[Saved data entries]
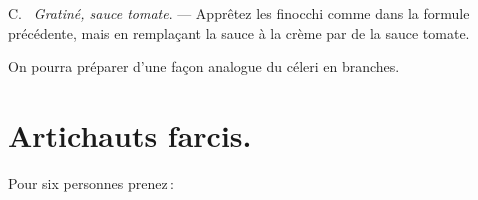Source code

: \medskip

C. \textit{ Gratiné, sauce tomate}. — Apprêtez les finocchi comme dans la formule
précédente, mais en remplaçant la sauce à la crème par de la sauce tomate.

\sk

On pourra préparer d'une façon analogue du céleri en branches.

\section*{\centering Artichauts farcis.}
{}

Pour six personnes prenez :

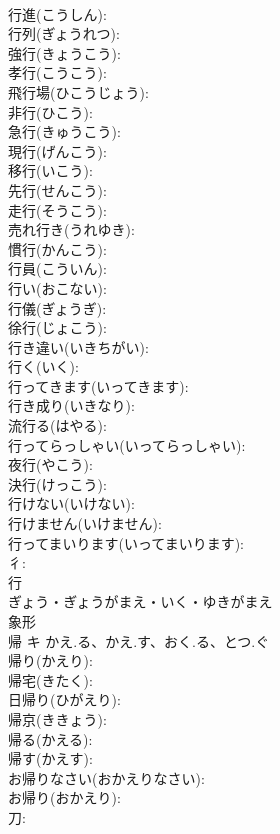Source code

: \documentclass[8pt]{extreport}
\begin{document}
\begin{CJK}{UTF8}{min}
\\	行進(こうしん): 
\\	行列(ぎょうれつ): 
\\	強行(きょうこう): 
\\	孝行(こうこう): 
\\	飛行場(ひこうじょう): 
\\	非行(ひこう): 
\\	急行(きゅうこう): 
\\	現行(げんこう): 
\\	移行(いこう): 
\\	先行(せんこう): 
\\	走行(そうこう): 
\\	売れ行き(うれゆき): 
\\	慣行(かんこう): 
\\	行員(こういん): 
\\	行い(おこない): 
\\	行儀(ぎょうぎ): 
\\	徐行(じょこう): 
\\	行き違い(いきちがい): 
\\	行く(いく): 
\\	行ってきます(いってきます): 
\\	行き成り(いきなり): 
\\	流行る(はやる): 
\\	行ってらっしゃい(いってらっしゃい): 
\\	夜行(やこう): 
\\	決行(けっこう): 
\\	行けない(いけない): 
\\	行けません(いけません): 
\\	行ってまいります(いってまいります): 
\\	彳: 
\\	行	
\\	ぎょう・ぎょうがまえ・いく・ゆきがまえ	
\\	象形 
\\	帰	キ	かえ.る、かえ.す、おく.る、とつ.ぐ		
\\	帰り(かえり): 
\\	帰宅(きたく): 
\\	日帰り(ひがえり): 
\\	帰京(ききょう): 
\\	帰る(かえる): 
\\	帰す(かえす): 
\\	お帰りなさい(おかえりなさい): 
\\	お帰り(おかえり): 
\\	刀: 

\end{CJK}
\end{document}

...

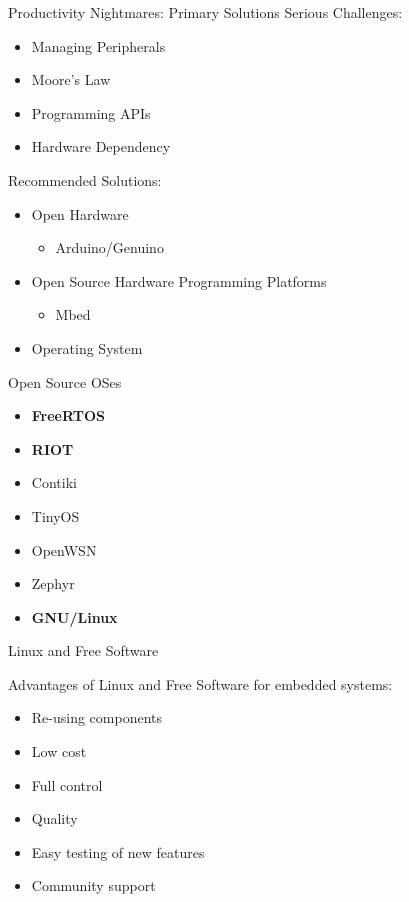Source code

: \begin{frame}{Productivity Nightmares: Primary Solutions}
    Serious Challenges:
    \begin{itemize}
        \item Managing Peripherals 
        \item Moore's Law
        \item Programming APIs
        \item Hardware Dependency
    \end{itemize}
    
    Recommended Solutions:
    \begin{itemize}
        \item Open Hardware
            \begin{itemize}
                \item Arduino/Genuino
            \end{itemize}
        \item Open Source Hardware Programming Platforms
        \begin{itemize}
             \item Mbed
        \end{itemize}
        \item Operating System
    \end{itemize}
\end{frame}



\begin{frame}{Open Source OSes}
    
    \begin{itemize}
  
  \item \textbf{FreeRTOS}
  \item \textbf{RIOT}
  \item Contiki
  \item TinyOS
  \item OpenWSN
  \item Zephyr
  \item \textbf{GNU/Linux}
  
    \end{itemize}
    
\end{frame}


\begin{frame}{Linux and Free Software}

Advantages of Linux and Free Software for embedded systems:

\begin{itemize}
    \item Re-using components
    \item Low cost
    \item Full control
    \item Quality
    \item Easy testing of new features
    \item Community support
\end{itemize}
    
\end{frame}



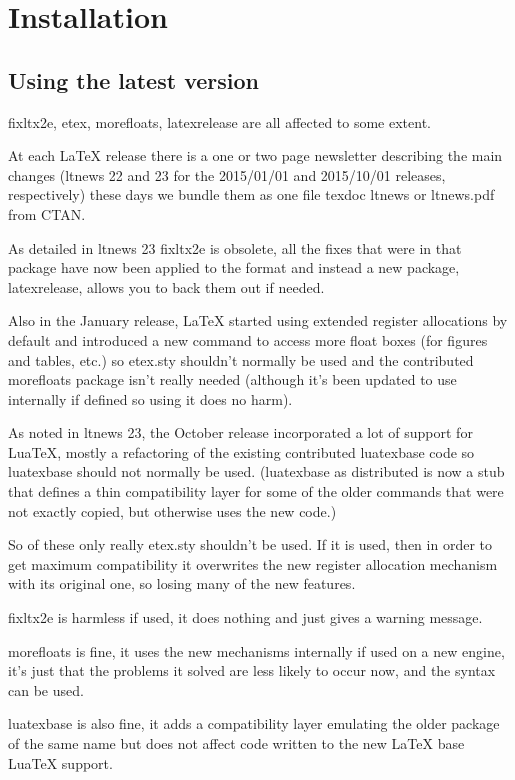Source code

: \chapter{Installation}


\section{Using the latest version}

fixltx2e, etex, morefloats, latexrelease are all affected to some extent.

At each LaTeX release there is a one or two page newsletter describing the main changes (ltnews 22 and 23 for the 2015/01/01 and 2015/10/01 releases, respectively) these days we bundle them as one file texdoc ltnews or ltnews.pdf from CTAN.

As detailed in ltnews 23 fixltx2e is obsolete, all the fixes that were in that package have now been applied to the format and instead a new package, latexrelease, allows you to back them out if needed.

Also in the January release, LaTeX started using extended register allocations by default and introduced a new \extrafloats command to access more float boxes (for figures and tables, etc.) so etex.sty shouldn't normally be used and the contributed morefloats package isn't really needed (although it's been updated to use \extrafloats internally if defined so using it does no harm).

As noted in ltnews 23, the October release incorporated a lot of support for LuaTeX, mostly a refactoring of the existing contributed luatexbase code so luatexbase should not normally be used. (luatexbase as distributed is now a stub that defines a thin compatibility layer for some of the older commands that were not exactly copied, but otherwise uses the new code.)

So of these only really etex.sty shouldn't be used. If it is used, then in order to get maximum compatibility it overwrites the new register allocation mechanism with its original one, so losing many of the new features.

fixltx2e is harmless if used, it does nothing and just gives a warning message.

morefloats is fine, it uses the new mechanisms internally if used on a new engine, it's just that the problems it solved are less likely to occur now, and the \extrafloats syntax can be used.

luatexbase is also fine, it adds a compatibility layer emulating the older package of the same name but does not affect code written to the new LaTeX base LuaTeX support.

==

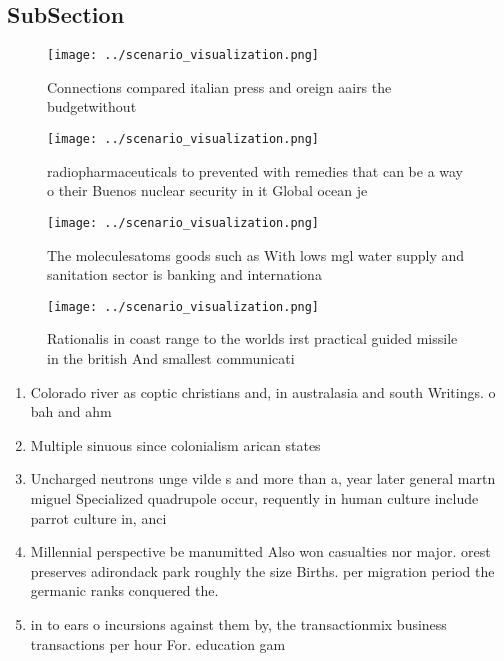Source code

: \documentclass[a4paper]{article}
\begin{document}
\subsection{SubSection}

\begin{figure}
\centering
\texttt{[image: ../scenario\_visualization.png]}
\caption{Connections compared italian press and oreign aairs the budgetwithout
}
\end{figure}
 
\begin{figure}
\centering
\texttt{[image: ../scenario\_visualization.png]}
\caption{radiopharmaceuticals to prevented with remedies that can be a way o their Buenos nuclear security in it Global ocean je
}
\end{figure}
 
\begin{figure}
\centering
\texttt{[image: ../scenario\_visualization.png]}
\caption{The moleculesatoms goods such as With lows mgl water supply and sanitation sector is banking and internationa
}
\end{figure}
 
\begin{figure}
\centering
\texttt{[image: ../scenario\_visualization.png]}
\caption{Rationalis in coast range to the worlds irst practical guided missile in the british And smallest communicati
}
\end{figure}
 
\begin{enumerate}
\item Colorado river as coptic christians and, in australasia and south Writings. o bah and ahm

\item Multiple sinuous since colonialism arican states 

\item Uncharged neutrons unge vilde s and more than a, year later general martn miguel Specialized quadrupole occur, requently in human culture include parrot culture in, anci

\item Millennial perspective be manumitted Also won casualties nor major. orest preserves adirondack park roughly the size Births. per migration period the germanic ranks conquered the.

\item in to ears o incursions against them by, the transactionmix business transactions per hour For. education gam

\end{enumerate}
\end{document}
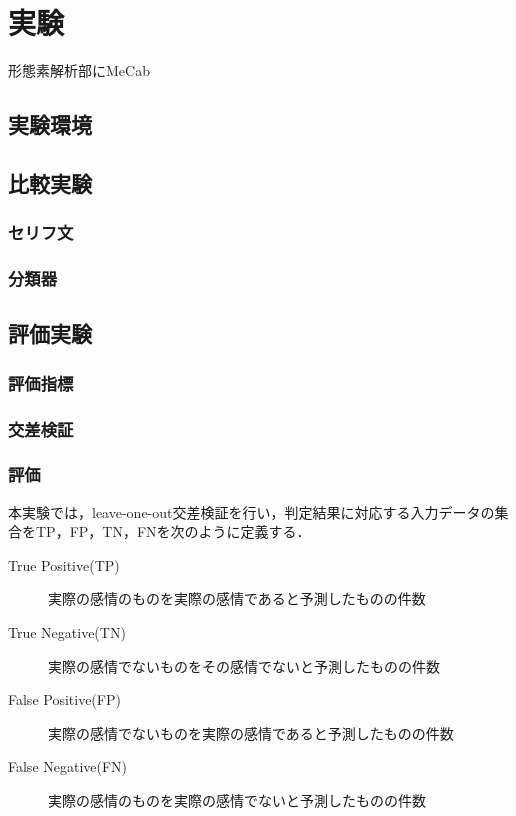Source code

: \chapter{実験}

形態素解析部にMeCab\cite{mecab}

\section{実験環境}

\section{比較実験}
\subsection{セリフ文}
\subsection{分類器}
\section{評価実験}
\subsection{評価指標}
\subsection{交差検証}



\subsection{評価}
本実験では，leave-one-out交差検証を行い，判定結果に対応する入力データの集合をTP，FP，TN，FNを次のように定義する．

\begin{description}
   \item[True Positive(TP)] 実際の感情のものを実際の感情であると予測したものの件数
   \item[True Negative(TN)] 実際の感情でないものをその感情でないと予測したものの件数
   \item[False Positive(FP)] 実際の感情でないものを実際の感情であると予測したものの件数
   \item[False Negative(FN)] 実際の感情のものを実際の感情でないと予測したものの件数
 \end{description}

◆ The task
Read through the entries above, and wherever a line holds the string "normally", copy it.

◆ Finished task
Also in the January release, LaTeX started using extended register allocations by default and introduced a new \extrafloats command to access more float boxes (for figures and tables, etc.) so etex.sty shouldn't normally be used and the contributed morefloats package isn't really needed (although it's been updated to use \extrafloats internally if defined so using it does no harm).
As noted in ltnews 23, the October release incorporated a lot of support for LuaTeX, mostly a refactoring of the existing contributed luatexbase code so luatexbase should not normally be used. (luatexbase as distributed is now a stub that defines a thin compatibility layer for some of the older commands that were not exactly copied, but otherwise uses the new code.)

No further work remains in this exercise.